Stored data entries:

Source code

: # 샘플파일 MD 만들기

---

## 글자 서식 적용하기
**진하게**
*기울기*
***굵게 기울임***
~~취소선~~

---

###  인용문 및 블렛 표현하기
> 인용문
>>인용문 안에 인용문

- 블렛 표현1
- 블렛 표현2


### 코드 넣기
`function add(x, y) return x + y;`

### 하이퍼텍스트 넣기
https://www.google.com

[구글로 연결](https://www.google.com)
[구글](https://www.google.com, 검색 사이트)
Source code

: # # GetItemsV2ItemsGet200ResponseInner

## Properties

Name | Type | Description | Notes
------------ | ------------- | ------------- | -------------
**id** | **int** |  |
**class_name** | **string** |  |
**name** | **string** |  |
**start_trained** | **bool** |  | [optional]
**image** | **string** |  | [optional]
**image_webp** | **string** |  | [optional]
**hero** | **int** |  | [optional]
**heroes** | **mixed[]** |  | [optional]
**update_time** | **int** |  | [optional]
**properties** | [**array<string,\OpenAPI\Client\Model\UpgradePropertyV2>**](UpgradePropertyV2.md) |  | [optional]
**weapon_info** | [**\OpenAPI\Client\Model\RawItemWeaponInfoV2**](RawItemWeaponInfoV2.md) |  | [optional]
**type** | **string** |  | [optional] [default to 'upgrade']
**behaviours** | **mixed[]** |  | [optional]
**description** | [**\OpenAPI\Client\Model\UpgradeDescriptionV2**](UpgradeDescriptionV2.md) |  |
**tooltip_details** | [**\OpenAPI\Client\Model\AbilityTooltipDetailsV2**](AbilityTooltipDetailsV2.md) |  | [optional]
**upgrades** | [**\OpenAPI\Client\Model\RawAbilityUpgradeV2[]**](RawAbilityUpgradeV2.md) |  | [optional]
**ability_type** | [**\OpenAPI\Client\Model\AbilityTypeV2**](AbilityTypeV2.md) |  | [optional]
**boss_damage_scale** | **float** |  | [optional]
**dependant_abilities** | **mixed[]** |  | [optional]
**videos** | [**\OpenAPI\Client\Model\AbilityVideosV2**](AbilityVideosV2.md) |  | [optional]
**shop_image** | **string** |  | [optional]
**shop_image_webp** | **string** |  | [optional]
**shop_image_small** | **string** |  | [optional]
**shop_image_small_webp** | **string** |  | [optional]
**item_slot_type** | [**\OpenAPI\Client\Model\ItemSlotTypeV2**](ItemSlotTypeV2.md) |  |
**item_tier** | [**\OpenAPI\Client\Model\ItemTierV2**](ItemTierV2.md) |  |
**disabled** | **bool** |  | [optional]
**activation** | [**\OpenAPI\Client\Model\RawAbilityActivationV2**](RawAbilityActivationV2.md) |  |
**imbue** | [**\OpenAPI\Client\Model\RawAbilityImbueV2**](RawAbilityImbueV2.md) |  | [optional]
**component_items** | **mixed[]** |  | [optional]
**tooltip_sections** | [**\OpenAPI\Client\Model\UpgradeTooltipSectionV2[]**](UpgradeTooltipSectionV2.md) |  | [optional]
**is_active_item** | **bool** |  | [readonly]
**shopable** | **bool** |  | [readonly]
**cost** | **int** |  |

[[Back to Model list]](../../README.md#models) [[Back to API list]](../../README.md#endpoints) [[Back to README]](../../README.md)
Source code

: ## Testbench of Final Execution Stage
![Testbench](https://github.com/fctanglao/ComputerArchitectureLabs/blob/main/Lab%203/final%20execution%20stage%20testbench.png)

» **Task objective**:
Output each entry exactly. Leave none out.

» **Answer**:
Source code

: # 샘플파일 MD 만들기

---

## 글자 서식 적용하기
**진하게**
*기울기*
***굵게 기울임***
~~취소선~~

---

###  인용문 및 블렛 표현하기
> 인용문
>>인용문 안에 인용문

- 블렛 표현1
- 블렛 표현2


### 코드 넣기
`function add(x, y) return x + y;`

### 하이퍼텍스트 넣기
https://www.google.com

[구글로 연결](https://www.google.com)
[구글](https://www.google.com, 검색 사이트)
Source code

: # # GetItemsV2ItemsGet200ResponseInner

## Properties

Name | Type | Description | Notes
------------ | ------------- | ------------- | -------------
**id** | **int** |  |
**class_name** | **string** |  |
**name** | **string** |  |
**start_trained** | **bool** |  | [optional]
**image** | **string** |  | [optional]
**image_webp** | **string** |  | [optional]
**hero** | **int** |  | [optional]
**heroes** | **mixed[]** |  | [optional]
**update_time** | **int** |  | [optional]
**properties** | [**array<string,\OpenAPI\Client\Model\UpgradePropertyV2>**](UpgradePropertyV2.md) |  | [optional]
**weapon_info** | [**\OpenAPI\Client\Model\RawItemWeaponInfoV2**](RawItemWeaponInfoV2.md) |  | [optional]
**type** | **string** |  | [optional] [default to 'upgrade']
**behaviours** | **mixed[]** |  | [optional]
**description** | [**\OpenAPI\Client\Model\UpgradeDescriptionV2**](UpgradeDescriptionV2.md) |  |
**tooltip_details** | [**\OpenAPI\Client\Model\AbilityTooltipDetailsV2**](AbilityTooltipDetailsV2.md) |  | [optional]
**upgrades** | [**\OpenAPI\Client\Model\RawAbilityUpgradeV2[]**](RawAbilityUpgradeV2.md) |  | [optional]
**ability_type** | [**\OpenAPI\Client\Model\AbilityTypeV2**](AbilityTypeV2.md) |  | [optional]
**boss_damage_scale** | **float** |  | [optional]
**dependant_abilities** | **mixed[]** |  | [optional]
**videos** | [**\OpenAPI\Client\Model\AbilityVideosV2**](AbilityVideosV2.md) |  | [optional]
**shop_image** | **string** |  | [optional]
**shop_image_webp** | **string** |  | [optional]
**shop_image_small** | **string** |  | [optional]
**shop_image_small_webp** | **string** |  | [optional]
**item_slot_type** | [**\OpenAPI\Client\Model\ItemSlotTypeV2**](ItemSlotTypeV2.md) |  |
**item_tier** | [**\OpenAPI\Client\Model\ItemTierV2**](ItemTierV2.md) |  |
**disabled** | **bool** |  | [optional]
**activation** | [**\OpenAPI\Client\Model\RawAbilityActivationV2**](RawAbilityActivationV2.md) |  |
**imbue** | [**\OpenAPI\Client\Model\RawAbilityImbueV2**](RawAbilityImbueV2.md) |  | [optional]
**component_items** | **mixed[]** |  | [optional]
**tooltip_sections** | [**\OpenAPI\Client\Model\UpgradeTooltipSectionV2[]**](UpgradeTooltipSectionV2.md) |  | [optional]
**is_active_item** | **bool** |  | [readonly]
**shopable** | **bool** |  | [readonly]
**cost** | **int** |  |

[[Back to Model list]](../../README.md#models) [[Back to API list]](../../README.md#endpoints) [[Back to README]](../../README.md)
Source code

: ## Testbench of Final Execution Stage
![Testbench](https://github.com/fctanglao/ComputerArchitectureLabs/blob/main/Lab%203/final%20execution%20stage%20testbench.png)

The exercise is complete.